Task description — Below are records; copy every line among them that contains the word "window".

[Collected data]
=-=-=

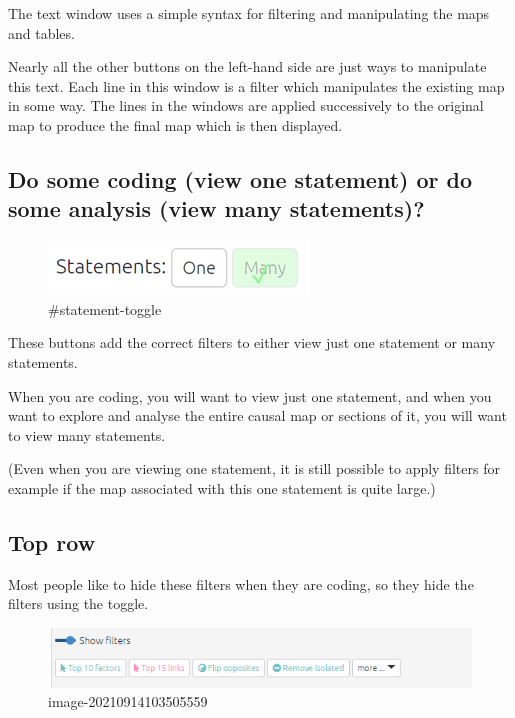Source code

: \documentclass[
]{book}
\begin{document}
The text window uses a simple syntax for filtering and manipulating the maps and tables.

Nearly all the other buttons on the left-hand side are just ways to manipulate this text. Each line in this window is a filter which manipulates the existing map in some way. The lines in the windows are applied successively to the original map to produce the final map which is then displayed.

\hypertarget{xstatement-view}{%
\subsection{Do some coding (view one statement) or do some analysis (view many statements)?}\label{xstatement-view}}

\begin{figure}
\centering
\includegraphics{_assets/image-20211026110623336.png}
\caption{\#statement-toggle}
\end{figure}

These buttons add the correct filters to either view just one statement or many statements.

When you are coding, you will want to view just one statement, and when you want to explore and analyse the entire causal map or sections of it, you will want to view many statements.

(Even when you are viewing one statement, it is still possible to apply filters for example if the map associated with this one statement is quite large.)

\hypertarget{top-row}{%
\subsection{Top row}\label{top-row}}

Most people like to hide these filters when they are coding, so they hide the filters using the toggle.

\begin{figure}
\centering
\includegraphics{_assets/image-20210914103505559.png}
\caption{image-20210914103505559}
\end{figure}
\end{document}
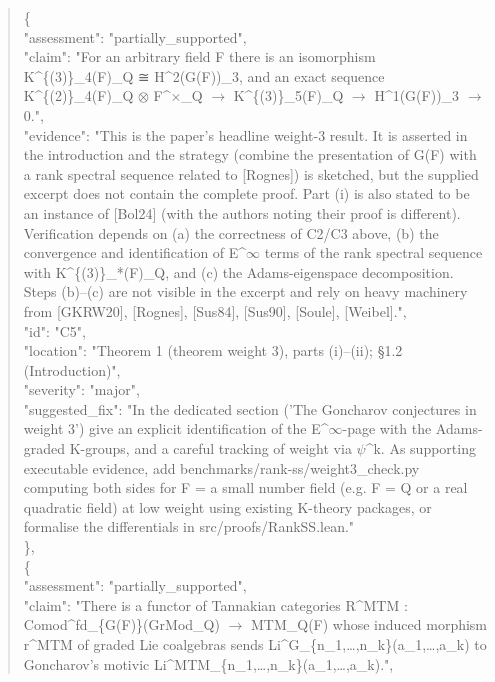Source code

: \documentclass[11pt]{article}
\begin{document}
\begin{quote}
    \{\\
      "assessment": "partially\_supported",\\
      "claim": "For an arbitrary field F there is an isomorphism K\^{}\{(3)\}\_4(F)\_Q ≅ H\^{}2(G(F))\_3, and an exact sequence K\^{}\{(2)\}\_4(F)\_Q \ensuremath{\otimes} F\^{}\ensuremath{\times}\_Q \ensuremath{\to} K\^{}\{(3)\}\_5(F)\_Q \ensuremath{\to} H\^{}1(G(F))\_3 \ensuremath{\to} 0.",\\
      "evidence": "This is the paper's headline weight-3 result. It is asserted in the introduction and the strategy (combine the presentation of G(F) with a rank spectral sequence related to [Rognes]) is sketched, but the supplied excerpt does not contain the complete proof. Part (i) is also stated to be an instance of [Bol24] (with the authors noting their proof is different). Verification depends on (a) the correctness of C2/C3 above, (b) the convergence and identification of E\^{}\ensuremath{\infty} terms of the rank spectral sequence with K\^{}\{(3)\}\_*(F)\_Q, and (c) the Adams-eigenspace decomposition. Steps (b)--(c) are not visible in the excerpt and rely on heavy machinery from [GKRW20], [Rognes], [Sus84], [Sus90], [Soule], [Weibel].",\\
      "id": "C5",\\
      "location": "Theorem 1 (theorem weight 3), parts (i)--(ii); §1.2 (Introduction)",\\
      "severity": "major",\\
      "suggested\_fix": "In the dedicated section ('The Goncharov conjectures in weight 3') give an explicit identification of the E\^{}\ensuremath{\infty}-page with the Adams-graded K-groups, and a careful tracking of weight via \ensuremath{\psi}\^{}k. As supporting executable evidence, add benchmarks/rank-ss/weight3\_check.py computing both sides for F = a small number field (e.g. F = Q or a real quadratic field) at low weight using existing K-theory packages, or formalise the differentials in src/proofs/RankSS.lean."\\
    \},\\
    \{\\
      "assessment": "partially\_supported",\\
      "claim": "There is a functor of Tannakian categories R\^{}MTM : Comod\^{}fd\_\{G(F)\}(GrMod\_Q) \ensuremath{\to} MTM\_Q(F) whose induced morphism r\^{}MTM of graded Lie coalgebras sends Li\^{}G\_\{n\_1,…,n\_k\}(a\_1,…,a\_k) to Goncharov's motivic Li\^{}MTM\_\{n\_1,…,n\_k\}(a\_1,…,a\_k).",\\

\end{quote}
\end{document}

=-=-=

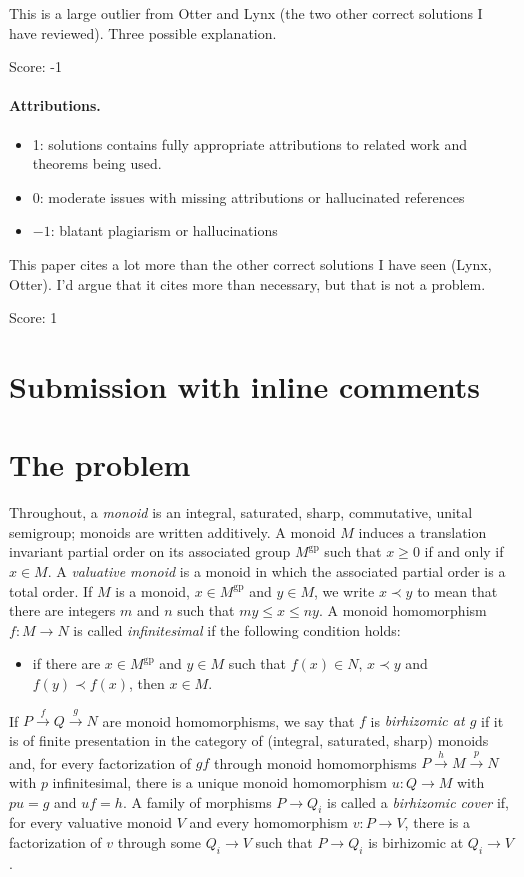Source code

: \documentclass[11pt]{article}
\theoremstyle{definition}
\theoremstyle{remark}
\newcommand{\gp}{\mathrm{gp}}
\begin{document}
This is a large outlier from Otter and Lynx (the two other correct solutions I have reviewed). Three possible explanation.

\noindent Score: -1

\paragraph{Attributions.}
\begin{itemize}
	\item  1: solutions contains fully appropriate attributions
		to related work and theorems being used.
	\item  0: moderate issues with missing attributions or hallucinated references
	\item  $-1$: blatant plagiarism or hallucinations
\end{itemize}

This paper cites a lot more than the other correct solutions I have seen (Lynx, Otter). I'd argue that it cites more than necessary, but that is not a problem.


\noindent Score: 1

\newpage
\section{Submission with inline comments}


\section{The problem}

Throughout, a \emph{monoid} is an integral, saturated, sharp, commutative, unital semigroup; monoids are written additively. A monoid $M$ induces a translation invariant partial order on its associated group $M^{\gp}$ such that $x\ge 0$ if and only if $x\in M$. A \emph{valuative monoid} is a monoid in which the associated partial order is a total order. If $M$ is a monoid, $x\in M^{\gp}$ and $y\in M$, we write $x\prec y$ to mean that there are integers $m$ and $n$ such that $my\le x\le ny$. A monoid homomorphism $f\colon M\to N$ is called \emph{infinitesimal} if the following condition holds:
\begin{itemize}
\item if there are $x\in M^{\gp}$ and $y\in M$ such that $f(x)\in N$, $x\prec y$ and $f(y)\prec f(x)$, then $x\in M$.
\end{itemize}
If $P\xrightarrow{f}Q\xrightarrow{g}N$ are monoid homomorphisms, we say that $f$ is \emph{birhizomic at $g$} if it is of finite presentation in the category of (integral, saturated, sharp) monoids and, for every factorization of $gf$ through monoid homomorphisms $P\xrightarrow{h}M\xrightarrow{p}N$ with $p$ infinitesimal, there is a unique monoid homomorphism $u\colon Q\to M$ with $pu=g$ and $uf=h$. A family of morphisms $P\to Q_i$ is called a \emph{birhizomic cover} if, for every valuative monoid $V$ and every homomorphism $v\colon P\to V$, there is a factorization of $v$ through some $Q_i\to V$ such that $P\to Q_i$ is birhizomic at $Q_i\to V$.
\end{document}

=-=-=

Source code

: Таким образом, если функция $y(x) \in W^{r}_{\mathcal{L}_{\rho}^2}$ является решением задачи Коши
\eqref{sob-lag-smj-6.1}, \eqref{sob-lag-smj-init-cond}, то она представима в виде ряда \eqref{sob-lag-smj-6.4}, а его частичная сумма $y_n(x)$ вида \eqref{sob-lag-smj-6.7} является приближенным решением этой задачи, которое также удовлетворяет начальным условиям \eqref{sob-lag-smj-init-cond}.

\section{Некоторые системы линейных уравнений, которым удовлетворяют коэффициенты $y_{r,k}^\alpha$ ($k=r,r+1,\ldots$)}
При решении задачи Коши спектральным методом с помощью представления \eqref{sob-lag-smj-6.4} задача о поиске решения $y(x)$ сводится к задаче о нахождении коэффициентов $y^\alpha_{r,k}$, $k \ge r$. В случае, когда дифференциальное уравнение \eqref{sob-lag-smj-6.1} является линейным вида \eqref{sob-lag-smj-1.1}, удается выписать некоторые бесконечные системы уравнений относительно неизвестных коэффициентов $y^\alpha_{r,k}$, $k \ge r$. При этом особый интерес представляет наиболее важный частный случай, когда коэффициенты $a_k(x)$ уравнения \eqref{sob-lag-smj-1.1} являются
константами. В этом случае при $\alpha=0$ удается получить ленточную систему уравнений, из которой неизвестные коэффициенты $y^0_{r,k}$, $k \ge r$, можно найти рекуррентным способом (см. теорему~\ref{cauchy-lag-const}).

=-=-=

Answer below —
The text window uses a simple syntax for filtering and manipulating the maps and tables.
Nearly all the other buttons on the left-hand side are just ways to manipulate this text. Each line in this window is a filter which manipulates the existing map in some way. The lines in the windows are applied successively to the original map to produce the final map which is then displayed.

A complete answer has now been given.